# iphoto - flip photos



## agentofmedia (Jun 3, 2007)

Simple question, no doubt? I'm having trouble flipping an image in iphoto. Can someone tell me how?
Thanks


----------



## ApeintheShell (Jun 3, 2007)

Which version of iPhoto do you have? I know iPhoto 4 had a lot of problems with rotating images. Make sure you have the image selected first before hitting rotate.


----------



## agentofmedia (Jun 3, 2007)

I haver version 6. Rotation is no problem. I'd like to flip it within the application, if possible.


----------



## bobw (Jun 3, 2007)

I looked at mine and don't see any option for flipping, even in the Help Menu

Preview has a flip command.


----------



## agentofmedia (Jun 3, 2007)

I did export the photo as a pdf and tiff file and managed to flip it. For whatever reason, the computer will allow the flipped image to store on the desk top. However,  it reverts back to the original image whenever it prints. Apple Support is working on an answer. So far, none.

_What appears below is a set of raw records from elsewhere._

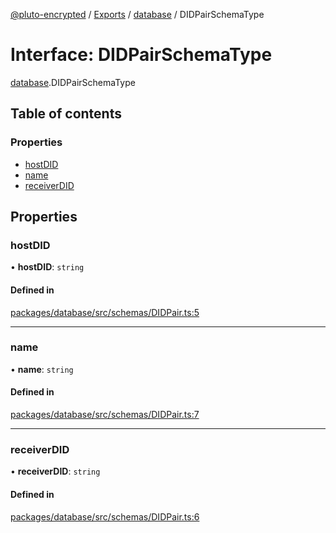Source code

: [@pluto-encrypted](../README.md) / [Exports](../modules.md) / [database](../modules/database.md) / DIDPairSchemaType

# Interface: DIDPairSchemaType

[database](../modules/database.md).DIDPairSchemaType

## Table of contents

### Properties

- [hostDID](database.DIDPairSchemaType.md#hostdid)
- [name](database.DIDPairSchemaType.md#name)
- [receiverDID](database.DIDPairSchemaType.md#receiverdid)

## Properties

### hostDID

• **hostDID**: `string`

#### Defined in

[packages/database/src/schemas/DIDPair.ts:5](https://github.com/atala-community-projects/pluto-encrypted/blob/f4fe0b5/packages/database/src/schemas/DIDPair.ts#L5)

___

### name

• **name**: `string`

#### Defined in

[packages/database/src/schemas/DIDPair.ts:7](https://github.com/atala-community-projects/pluto-encrypted/blob/f4fe0b5/packages/database/src/schemas/DIDPair.ts#L7)

___

### receiverDID

• **receiverDID**: `string`

#### Defined in

[packages/database/src/schemas/DIDPair.ts:6](https://github.com/atala-community-projects/pluto-encrypted/blob/f4fe0b5/packages/database/src/schemas/DIDPair.ts#L6)
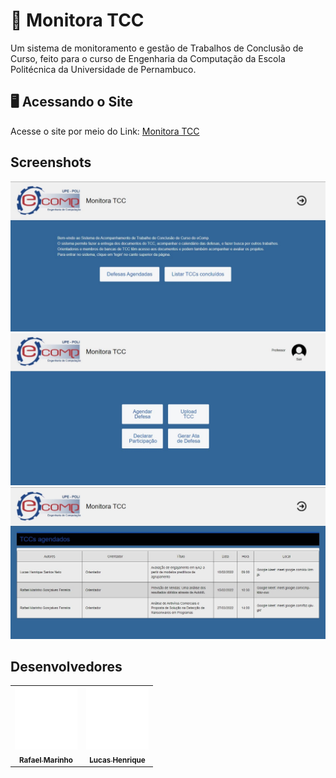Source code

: # 📝 Monitora TCC

Um sistema de monitoramento e gestão de Trabalhos de Conclusão de Curso, feito para o curso de Engenharia da Computação da Escola Politécnica da Universidade de Pernambuco. 

## 🖥️ Acessando o Site

Acesse o site por meio do Link: [Monitora TCC](https://monitora-tcc.vercel.app)

## Screenshots
![foto1](https://github.com/LMM-Eng-Software/Monitora-TCC/blob/main/imagens-README/site/app-image-1.jpg)
![foto2](https://github.com/LMM-Eng-Software/Monitora-TCC/blob/main/imagens-README/site/app-image-2.jpg)
![foto3](https://github.com/LMM-Eng-Software/Monitora-TCC/blob/main/imagens-README/site/app-image-3.jpg)


## Desenvolvedores
<table>
  <tr>
    <td align="center">
      <a href="https://github.com/Rafarinh0">
        <img src="imagens-README/contribuidores/rafael-perfil.svg" width="100px;" alt="Foto do Rafael Marinho no GitHub"/><br>
        <sub>
          <b>Rafael Marinho</b>
        </sub>
      </a>
    </td>
    <td align="center">
      <a href="https://github.com/LucasHenrique-dev">
        <img src="imagens-README/contribuidores/lucas-perfil.svg" width="100px;" alt="Foto do Lucas Henrique no Github"/><br>
        <sub>
          <b>Lucas Henrique</b>
        </sub>
      </a>
    </td>
  </tr>
</table>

Does anyone know of a freeware option that will allow flipping and storage? I have an OSX operating system?


----------



## bobw (Jun 3, 2007)

Check Applescript. It has a folder action for flipping.


----------



## agentofmedia (Jun 3, 2007)

Thanks. Apple support did come up with a solution. Import the image to Pages. Under inspector, there is a utility for flipping.


----------



## chevy (Jun 3, 2007)

agentofmedia said:


> I did export the photo as a pdf and tiff file and managed to flip it. For whatever reason, the computer will allow the flipped image to store on the desk top. However,  it reverts back to the original image whenever it prints. Apple Support is working on an answer. So far, none.
> 
> Does anyone know of a freeware option that will allow flipping and storage? I have an OSX operating system?



You can use GraphicConverter. It's an excellent shareware.


----------